Monday, April 7, 2014

Heteronormativity Is __________

Heteronormativity is me having to bite my tongue
When my straight white roommate calls some kid a faggot
Over Xbox like the experience of being a queer
Can be trivialized into your momentary frustration
With a game that you're not good at
In fact, that's kind of what heteronormativity is
Being forced to play a game that your not good at
In fact, a game designed for you to fail at
Where the endgame ends up being the ended lives
Of too many people I care about

Heteronormativity is that night three years ago
When I got a text from my best friend
Saying, I love you, but I don't want to live anymore
And the grief and gash of wondering if this
Is the night that he finally follows through
And the guilt and gash of knowing that he didn't
But secretly hoping that he had
Because sometimes it's easier
To let a down dog die
Then watch it get back up to get kicked back down again.

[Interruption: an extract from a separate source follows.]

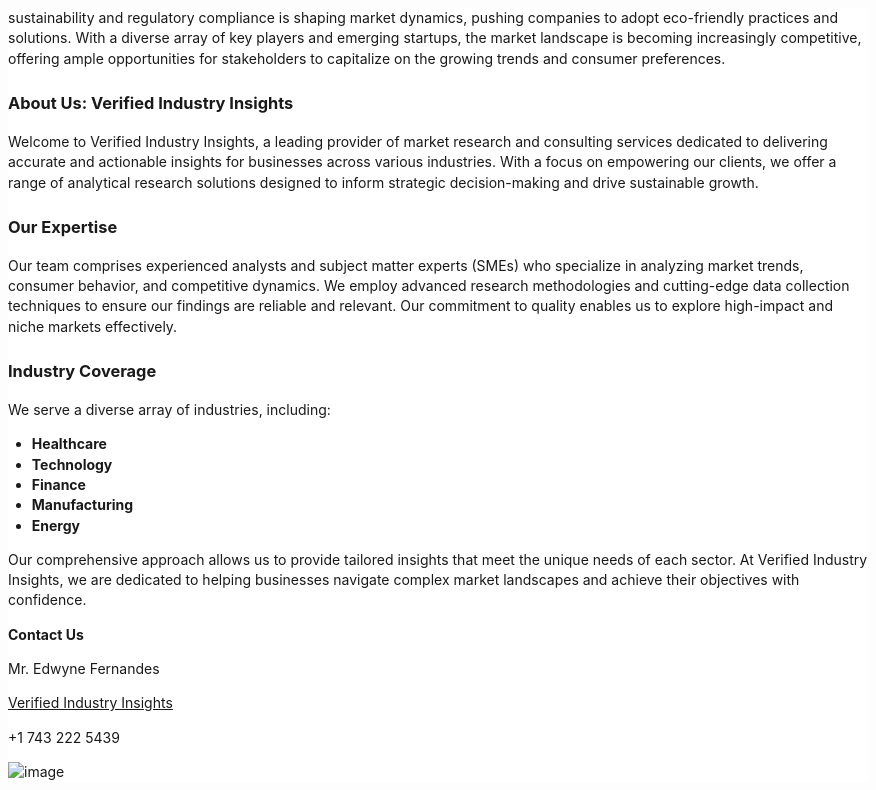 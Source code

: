 sustainability and regulatory compliance is shaping market dynamics, pushing companies to adopt eco-friendly practices and solutions. With a diverse array of key players and emerging startups, the market landscape is becoming increasingly competitive, offering ample opportunities for stakeholders to capitalize on the growing trends and consumer preferences.</p><h3>About Us: Verified Industry Insights</h3><p>Welcome to Verified Industry Insights, a leading provider of market research and consulting services dedicated to delivering accurate and actionable insights for businesses across various industries. With a focus on empowering our clients, we offer a range of analytical research solutions designed to inform strategic decision-making and drive sustainable growth.</p><h3>Our Expertise</h3><p>Our team comprises experienced analysts and subject matter experts (SMEs) who specialize in analyzing market trends, consumer behavior, and competitive dynamics. We employ advanced research methodologies and cutting-edge data collection techniques to ensure our findings are reliable and relevant. Our commitment to quality enables us to explore high-impact and niche markets effectively.</p><h3>Industry Coverage</h3><p>We serve a diverse array of industries, including:</p><ul><li><strong>Healthcare</strong></li><li><strong>Technology</strong></li><li><strong>Finance</strong></li><li><strong>Manufacturing</strong></li><li><strong>Energy</strong></li></ul><p>Our comprehensive approach allows us to provide tailored insights that meet the unique needs of each sector. At Verified Industry Insights, we are dedicated to helping businesses navigate complex market landscapes and achieve their objectives with confidence.</p><p><strong>Contact Us</strong></p><p>Mr. Edwyne Fernandes</p><p><a href="https://www.verifiedindustryinsights.com/">Verified Industry Insights</a></p><p>+1 743 222 5439</p>
![image](https://github.com/user-attachments/assets/16b9d769-ae48-48a9-88c2-ad894ba0b92d)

Heteronormativity is when I was 12 years old
And my grandmother told me she was going to kill me
Because she found gay porn on her computer
And that if I didn't straighten up
She would give me to God and let him have his way with me
And by this point even then hearing the word God
Was me being reminded of every verse
Being used to beat me like a Bible belt
And the cruel irony that the black church adopted the same tactics used by slave-owners
To justify the dehumanization of black slaves
The cruel irony of the once oppressed becoming the instrument of not only their own
Oppression, but the oppression of others

Heteronormativity meant learning early on that survival meant laying low
Till I was old enough to move out and carve a life of my own
And even then going off to higher education
To become surrounded by privately educated Georgia boys
Who for all their culturally rich upbringing in Georgia soil
Still have the audacity to say to me
I like you because you don't act like those other gays
You know the ones that make being gay the only part of their personality
And throw their sexuality into everyone's faces
You're a real bro, bro
Excuse me while I go rant about how many girls I've drunkenly had sex with
Because  I convinced them that I was deep and emotionally vulnerable
By giving them all the same mix-tape of sad, acoustic songs I listen to when I run out of
Budweiser.

I am tired of being silent
My silence won't save me or you
I am inviting you into a conversation
I do not care if you're uncomfortable
Your discomfort does not preclude you
From the responsibility of opening your eyes
And seeing
At the end of the day I will just be angry and sad
And hopeful and trying to be seen

Heteronormativity is you being able to walk away from this poem
 just feeling uncomfortable
While this poem is the only protection I have
in this fight for a chance at a fair fight.